# Conditioning W/ an ATV



## Megan Bays (Oct 10, 2008)

For those of you who exercise and condition your dogs with the help of an ATV what sort of set up do you have in regards to how keep the dog next to you.

When in the woods I can let my GSD off leash and he will run beside of me (or try to get in front). But we often drive by houses and on roads with minimal traffic were I like to keep him leashed just in case something were to happen. The bloodhound, well he does good to run in a straight line and lord knows what would happen if he was off leash.

Almost always there are two people who go, usually me and my fiance. Scott usually drives, and I hold the leash. This isn't a big deal, except for when we take the bloodhound out and he all of a sudden decides he needs to sh*t with out warning and about jerks my arm out of socket (this happens EVERY time, even when we walk him around in the yard for 20 minutes before taking off!). Nothing is really going to solve this, just my biggest complaint about running the dogs on the ATV!

Over the weekend I took the dogs out by myself, one dog at a time. They both sometimes like to forge ahead and get in front of the ATV. This is the only problem I have when I let the GSD off leash in the woods, he wants to run in front of me. When this happens he goes right back on the leash. If someone is holding them, then they are on their flat color and can easily be held back. Since I wasn't going to be able to hold them, I put them both on their prong colors so they would be self corrected when they tried to forge.

I tied the leash to the back rack of the 4 wheeler, strong enough for it to hold, but still easy for me to un-tie in case something would happen. Since I was by myself, and the leashes were tied to the ATV, we went pretty slow, but a further distance with no problems (we went slow enough that when Jake decided he had to go I could stop before he strangled himself).

This made me think I need some sort of device to hook onto the back or side of the ATV to hold the leashes with the dogs on their flat collar, not allow the dogs to be able to get in front of me, and to be easily released; so that when I take them out by myself (or with someone for that matter) everything will be much easier and smoother.

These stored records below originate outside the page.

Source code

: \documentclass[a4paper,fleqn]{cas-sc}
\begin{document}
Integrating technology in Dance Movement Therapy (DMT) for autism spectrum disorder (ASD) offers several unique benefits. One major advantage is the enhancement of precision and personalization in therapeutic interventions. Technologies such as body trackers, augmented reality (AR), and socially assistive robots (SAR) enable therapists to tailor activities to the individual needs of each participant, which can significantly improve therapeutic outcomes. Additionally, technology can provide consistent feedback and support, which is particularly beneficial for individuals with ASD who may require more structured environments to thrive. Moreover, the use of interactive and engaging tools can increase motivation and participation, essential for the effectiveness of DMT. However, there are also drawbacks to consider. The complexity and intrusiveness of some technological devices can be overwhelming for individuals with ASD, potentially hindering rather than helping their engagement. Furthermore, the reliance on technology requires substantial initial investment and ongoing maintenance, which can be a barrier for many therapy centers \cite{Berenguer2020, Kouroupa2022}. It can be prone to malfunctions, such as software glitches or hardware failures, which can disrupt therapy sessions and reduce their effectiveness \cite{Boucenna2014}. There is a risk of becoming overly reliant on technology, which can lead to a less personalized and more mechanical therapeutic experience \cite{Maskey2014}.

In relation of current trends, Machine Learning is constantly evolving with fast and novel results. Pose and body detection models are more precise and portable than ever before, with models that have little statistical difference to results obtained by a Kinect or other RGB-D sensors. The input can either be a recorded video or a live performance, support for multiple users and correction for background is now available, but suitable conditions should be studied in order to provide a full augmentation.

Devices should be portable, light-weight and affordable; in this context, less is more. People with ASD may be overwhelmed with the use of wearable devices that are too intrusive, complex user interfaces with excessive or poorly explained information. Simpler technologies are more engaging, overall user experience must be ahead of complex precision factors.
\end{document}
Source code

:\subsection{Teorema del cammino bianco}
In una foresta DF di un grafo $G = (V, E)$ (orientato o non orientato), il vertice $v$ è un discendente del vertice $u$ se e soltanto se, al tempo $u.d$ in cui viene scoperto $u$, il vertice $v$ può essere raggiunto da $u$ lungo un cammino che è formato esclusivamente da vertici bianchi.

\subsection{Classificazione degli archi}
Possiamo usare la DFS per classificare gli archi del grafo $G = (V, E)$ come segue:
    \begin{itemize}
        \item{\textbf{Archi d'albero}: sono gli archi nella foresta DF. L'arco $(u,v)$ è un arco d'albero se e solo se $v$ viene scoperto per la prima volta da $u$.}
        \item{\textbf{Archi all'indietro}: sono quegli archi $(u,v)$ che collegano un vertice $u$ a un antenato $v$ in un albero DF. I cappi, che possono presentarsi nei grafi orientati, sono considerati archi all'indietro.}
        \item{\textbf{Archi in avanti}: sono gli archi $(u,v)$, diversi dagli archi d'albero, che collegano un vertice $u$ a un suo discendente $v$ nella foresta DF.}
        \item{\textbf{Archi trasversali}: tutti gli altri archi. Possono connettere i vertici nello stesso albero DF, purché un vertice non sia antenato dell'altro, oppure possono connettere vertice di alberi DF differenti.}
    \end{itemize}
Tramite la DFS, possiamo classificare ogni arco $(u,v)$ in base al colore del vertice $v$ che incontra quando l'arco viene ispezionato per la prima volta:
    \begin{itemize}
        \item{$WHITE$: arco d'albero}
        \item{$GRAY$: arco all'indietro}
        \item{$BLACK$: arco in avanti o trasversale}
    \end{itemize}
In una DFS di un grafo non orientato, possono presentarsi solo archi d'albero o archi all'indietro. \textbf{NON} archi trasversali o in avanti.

Anyone have anything like this or any suggestions?


----------



## Anna Kasho (Jan 16, 2008)

No ideas about the hookup, but you can get horse "panic snaps" to use as leash clips, on the end that attaches to the ATV. They are quick release, all you do is pull back on the clip release with one hand, even when the leash is under tension. I made leashes like this to use when I bike with my guys. Clips are pretty sturdy, held up well to the dogs pulling me.


----------



## Megan Bays (Oct 10, 2008)

Thanks for the great idea of the leash clips.

I'm going to email Signature K9 and see if they would make me a leather leash with one of those attached so that I could just loop the end of the leash through the racks, and attach it like that.


----------



## Anna Kasho (Jan 16, 2008)

Maybe a better idea... loop a short (under 1ft)leash with the quick-release snap to the ATV, and hook the dog's longer leash to that. I can see two problems with the other setup you describe, first, the clip may be hard to reach if it's on the dog's end, and second, what if the leash snaps back when released and gets caught in the wheels...


----------



## Megan Bays (Oct 10, 2008)

Good idea. 

I figured it'd be easier to call and talk to them than email Sig K9, and I referred them to this thread for what I want.

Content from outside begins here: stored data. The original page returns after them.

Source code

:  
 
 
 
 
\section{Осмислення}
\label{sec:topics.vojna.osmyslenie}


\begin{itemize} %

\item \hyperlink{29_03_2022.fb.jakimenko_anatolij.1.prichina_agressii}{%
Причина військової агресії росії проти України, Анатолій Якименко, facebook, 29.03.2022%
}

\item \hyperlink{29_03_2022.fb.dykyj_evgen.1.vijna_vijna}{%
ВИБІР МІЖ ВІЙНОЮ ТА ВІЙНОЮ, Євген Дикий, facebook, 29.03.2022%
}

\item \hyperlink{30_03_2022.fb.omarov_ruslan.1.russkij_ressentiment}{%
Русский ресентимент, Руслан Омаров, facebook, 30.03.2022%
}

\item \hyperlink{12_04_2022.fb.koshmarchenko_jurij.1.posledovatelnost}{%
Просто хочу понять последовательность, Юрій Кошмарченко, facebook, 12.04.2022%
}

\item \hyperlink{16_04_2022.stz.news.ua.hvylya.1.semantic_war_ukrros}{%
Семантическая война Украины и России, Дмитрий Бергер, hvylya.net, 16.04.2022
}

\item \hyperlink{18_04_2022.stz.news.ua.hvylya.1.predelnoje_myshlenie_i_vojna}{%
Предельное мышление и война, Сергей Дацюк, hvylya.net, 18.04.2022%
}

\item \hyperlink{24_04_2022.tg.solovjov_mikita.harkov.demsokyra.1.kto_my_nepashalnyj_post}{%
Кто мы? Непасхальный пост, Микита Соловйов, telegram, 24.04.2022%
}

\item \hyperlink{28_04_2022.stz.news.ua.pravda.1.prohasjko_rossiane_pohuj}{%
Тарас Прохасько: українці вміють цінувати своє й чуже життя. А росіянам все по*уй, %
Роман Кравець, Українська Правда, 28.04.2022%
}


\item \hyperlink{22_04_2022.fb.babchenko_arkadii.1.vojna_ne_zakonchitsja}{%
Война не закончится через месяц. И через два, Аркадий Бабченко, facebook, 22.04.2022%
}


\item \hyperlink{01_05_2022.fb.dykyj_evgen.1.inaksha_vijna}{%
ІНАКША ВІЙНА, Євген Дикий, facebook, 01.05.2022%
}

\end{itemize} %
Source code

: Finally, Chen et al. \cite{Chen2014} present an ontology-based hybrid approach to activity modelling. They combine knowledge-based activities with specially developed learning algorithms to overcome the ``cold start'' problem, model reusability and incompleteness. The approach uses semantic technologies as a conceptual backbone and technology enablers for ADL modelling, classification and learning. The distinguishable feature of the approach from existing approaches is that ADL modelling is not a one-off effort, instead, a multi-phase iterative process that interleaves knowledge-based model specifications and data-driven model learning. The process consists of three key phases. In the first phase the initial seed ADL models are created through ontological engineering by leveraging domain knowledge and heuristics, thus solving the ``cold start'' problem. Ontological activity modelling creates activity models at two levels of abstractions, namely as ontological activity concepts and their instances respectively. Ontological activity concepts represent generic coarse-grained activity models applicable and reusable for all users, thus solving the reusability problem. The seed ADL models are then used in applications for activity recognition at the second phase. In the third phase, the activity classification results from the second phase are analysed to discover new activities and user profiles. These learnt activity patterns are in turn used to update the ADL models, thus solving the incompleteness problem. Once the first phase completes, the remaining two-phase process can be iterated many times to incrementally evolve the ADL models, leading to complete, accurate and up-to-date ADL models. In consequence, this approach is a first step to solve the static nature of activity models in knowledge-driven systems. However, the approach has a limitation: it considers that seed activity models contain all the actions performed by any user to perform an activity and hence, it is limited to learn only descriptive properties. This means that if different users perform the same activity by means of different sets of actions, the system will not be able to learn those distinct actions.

Hopefully they'll be able to come up with something for me.

I would have never thought of having a custom made leash like that for this, thanks Anna!


----------



## leslie cassian (Jun 3, 2007)

Check your local equine or farm supply for 'cross ties' or 'trailer ties'. Used for horses and usually come with a regular snap on one end and a quick release/panic snap on the other. Adjustable length. Cross ties are usually sold in pairs.

Mail order from Greenhawk... 

http://www.greenhawk.net/cgi-local/...83.html?L+scstore+tbgm5688ff7f367f+1239055186


----------



## Ryan Cole (Mar 5, 2009)

There are also stiff posts that mount horizontally that can hold the attachment point of the leash out away from the vehicle a short distance for safety. 
I have seen these all the time with bicyclists, where the horizontal rod is attached to the seat post.
If this sounds useful, you may want to look into it.


----------



## Tina Rempel (Feb 13, 2008)

Here is the panic snap I am most familier with. Keep in mind it's not light and if it releases toward the animal it can whack them pretty good. I like to have it hooked in such a way that the animal is free from the snap.

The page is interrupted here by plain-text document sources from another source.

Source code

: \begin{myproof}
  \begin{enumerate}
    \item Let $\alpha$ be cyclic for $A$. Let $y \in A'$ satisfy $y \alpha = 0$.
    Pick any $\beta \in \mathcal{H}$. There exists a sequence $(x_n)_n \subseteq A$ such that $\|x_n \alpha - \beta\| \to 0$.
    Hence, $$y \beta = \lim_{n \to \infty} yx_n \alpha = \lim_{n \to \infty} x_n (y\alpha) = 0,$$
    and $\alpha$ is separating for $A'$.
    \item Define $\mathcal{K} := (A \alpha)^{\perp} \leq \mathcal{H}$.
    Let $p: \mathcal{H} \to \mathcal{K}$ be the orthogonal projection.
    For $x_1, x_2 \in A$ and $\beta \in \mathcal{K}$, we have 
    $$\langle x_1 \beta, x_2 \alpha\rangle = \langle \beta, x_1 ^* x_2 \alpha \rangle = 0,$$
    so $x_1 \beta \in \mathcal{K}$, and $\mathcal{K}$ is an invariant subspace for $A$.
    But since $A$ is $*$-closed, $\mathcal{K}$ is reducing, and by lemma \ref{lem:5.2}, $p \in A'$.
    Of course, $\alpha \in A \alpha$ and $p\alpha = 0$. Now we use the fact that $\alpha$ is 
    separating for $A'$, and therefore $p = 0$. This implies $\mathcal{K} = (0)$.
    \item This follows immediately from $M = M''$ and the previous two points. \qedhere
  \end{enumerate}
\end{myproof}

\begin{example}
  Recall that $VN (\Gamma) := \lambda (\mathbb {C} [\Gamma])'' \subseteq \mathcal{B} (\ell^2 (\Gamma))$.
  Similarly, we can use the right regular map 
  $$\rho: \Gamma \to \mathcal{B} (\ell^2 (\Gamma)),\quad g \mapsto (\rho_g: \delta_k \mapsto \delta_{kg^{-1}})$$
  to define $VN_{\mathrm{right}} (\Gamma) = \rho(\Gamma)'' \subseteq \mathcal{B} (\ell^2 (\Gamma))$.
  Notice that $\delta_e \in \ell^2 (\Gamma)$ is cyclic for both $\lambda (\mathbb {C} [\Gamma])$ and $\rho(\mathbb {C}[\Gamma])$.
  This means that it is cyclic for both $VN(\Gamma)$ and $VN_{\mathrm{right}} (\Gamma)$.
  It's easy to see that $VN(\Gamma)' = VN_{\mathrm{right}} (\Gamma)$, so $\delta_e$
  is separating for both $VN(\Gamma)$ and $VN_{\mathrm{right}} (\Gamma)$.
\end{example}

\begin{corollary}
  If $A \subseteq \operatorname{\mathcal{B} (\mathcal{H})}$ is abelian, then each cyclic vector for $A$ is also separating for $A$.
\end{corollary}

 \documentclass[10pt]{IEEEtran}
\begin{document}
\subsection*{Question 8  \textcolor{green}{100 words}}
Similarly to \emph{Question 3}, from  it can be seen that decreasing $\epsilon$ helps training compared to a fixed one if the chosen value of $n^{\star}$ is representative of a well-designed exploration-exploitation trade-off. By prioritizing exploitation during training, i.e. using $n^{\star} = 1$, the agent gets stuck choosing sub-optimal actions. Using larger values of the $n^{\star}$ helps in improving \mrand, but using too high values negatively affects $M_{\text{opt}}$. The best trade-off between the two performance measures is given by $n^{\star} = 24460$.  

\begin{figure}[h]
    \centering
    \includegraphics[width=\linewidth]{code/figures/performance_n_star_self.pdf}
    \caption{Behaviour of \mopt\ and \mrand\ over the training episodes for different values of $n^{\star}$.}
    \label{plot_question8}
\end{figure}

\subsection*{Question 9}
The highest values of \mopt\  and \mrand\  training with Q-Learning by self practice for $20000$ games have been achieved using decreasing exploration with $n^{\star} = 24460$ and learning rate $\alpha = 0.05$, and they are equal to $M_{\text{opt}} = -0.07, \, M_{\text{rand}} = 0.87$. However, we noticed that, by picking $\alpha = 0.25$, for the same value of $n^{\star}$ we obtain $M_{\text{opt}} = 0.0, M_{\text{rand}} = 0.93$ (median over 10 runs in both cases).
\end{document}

http://www.valleyvet.com/ct_detail.html?pgguid=30e075df-7b6a-11d5-a192-00b0d0204ae5

I think this may be the springer for using with bikes for conditioning.
http://www.springeramerica.com/


----------



## Anna Kasho (Jan 16, 2008)

Tina Rempel said:


> Here is the panic snap I am most familier with. Keep in mind it's not light and if it releases toward the animal it can whack them pretty good. I like to have it hooked in such a way that the animal is free from the snap.
> 
> http://www.valleyvet.com/ct_detail.html?pgguid=30e075df-7b6a-11d5-a192-00b0d0204ae5


That's what I've got. If you release it from the wrong end under tension, it will whack your fingers pretty good, too. There's really only one best way to have it, the clip end towards the dog, so you can just grab the quick release and pull - you end up holding the snap and the dog goes free.


----------



## Gerry Grimwood (Apr 2, 2007)

You could just get a harness and let the dog run out front, I've used an ATV in fall when the dogs are in shape but in the summer for exercize just used a go cart frame with brakes.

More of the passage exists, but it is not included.